Understanding the programming language of DNA?

General Questions
#1

Do we know anything about the “programming language” of DNA? I don’t have a better term than programming language, but what I mean is the A’s and T’s, C’s and G’s encode certain proteins (we know this much: http://en.wikipedia.org/wiki/File:GeneticCode21-version-2.svg). But do we know how all these various proteins are read and translated into actually making an organism?
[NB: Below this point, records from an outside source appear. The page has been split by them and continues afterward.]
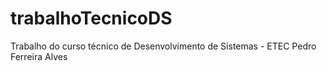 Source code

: # trabalhoTecnicoDS
Trabalho do curso técnico de Desenvolvimento de Sistemas - ETEC Pedro Ferreira Alves
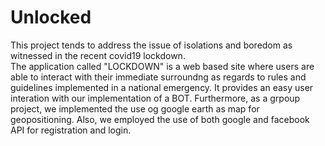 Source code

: # Unlocked
This project tends to address the issue of isolations and boredom as witnessed in the recent covid19 lockdown.  
The application called "LOCKDOWN" is a web based site where users are able to interact with their 
immediate surroundng as regards to rules and guidelines implemented in a national emergency.
It provides an easy user interation with our implementation of a BOT.
Furthermore, as a grpoup project, we implemented the use og google earth as map for geopositioning.
Also, we employed the use of both google and facebook API for registration and login.
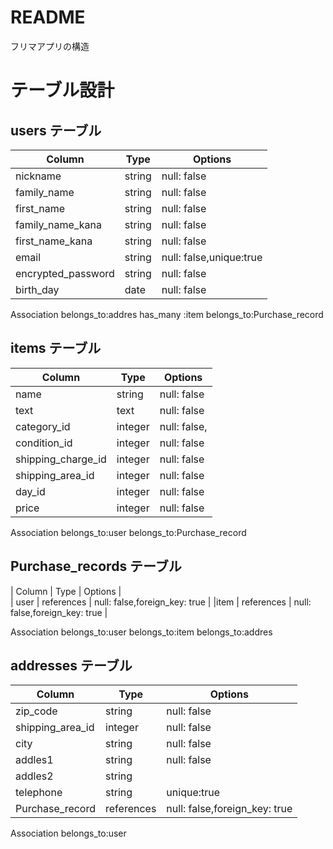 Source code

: # README
フリマアプリの構造
# テーブル設計

## users テーブル

| Column             | Type   | Options     |
| ------------------ | ------ | ----------- |
| nickname           | string | null: false |
| family_name        | string | null: false |
| first_name         | string | null: false |
| family_name_kana   | string | null: false |
| first_name_kana    | string | null: false |
| email              | string | null: false,unique:true |
| encrypted_password | string | null: false |
| birth_day          | date   | null: false |

Association
belongs_to:addres
has_many :item
belongs_to:Purchase_record

## items テーブル

| Column | Type   | Options     |
| ------ | ------ | ----------- |
| name                  | string    | null: false |
| text                  | text      | null: false |
| category_id           | integer   | null: false,|
| condition_id          | integer   | null: false |
| shipping_charge_id    | integer   | null: false |
| shipping_area_id      | integer   | null: false |
| day_id                | integer   | null: false |
| price                 | integer   | null: false |

Association
belongs_to:user
belongs_to:Purchase_record
## Purchase_records テーブル
| Column             | Type       | Options     |  
| user               | references | null: false,foreign_key: true |
|item                | references | null: false,foreign_key: true |

Association
belongs_to:user
belongs_to:item
belongs_to:addres

## addresses テーブル
| Column             | Type   | Options     |
| ------------------ | ------ | ----------- |
| zip_code           | string | null: false |
| shipping_area_id   | integer| null: false | 
| city               | string | null: false |
| addles1            | string | null: false |
| addles2            | string |
| telephone          | string | unique:true |
| Purchase_record    | references | null: false,foreign_key: true |

Association
belongs_to:user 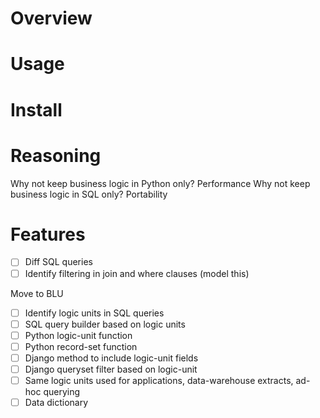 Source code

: # Overview


# Usage


# Install


# Reasoning
Why not keep business logic in Python only? Performance
Why not keep business logic in SQL only? Portability


# Features
- [ ] Diff SQL queries
- [ ] Identify filtering in join and where clauses (model this)

Move to BLU
- [ ] Identify logic units in SQL queries
- [ ] SQL query builder based on logic units
- [ ] Python logic-unit function
- [ ] Python record-set function
- [ ] Django method to include logic-unit fields
- [ ] Django queryset filter based on logic-unit
- [ ] Same logic units used for applications, data-warehouse extracts, ad-hoc querying
- [ ] Data dictionary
What reads all these proteins and determines that it means “make two legs, with 5 toes on each foot”? Something in the programming language must understand how all this data is translated into making 4 fingers and a thumb, or making a dorsal fin, or making a nose that can smell 1000 times better than a human nose. Could we rewrite the DNA to make someone have 100 fingers on each hand? If DNA can code for 5 fingers, why not 100?

I know we know enough to identify certain genes and sometimes we can splice them into other animal’s DNA. Sheep whose milk produces spider silk etc. But what reads the particular section of DNA and translates that into making spider silk? Could I sit down and make DNA that would cause an organism to produce acetaminophen? Do we know how this would work? There has to be some underlying “language” to this, right?

I’m not sure the question is entirely clear… What reads and understands the sequence of proteins produced by DNA and figures out that it means “grow two eyes here” or “grow a furry tail here”? A programming language is the best analogy i can think of.

#2

The part about going from DNA to proteins, we understand pretty much completely. The part about going from proteins to entire functioning organisms, though… Well, we understand a few tiny snippets. A handful of traits are in fact due to the simple, direct action of a single protein. But if we wanted to create an organism that had three eyes, we’d be clueless on how to do it, unless we happened to find some organism where it’d conveniently already happened, and even if we could duplicate that specific organism, we probably couldn’t cross it with most other traits.

#3

The answer is probably long and complex and the “language” is probably much more indirect and less precise than you may be imagining.

There is most likely no 3-D coordinate system that the DNA explicitly references during development regarding placement/positioning, instead I believe chemical gradients guide a lot of development - but someone else more knowledgeable will need to go into detail.

#4

You’re basically looking for a course in developmental biology. Before that you will need courses in cell & molecular biology and genetics. The short version: The system is extremely complex and there are still many unanswered questions. But it’s not the case that DNA can make any cell/organism do anything you can imagine.

To take one example, programming a cell’s DNA to make acetaminophen would require that you create a whole suite of new proteins inside a cell that can do something completely new to the cell without otherwise destroying it. Even if we knew how to do such a thing (we don’t), the process involved would be a staggering technical challenge.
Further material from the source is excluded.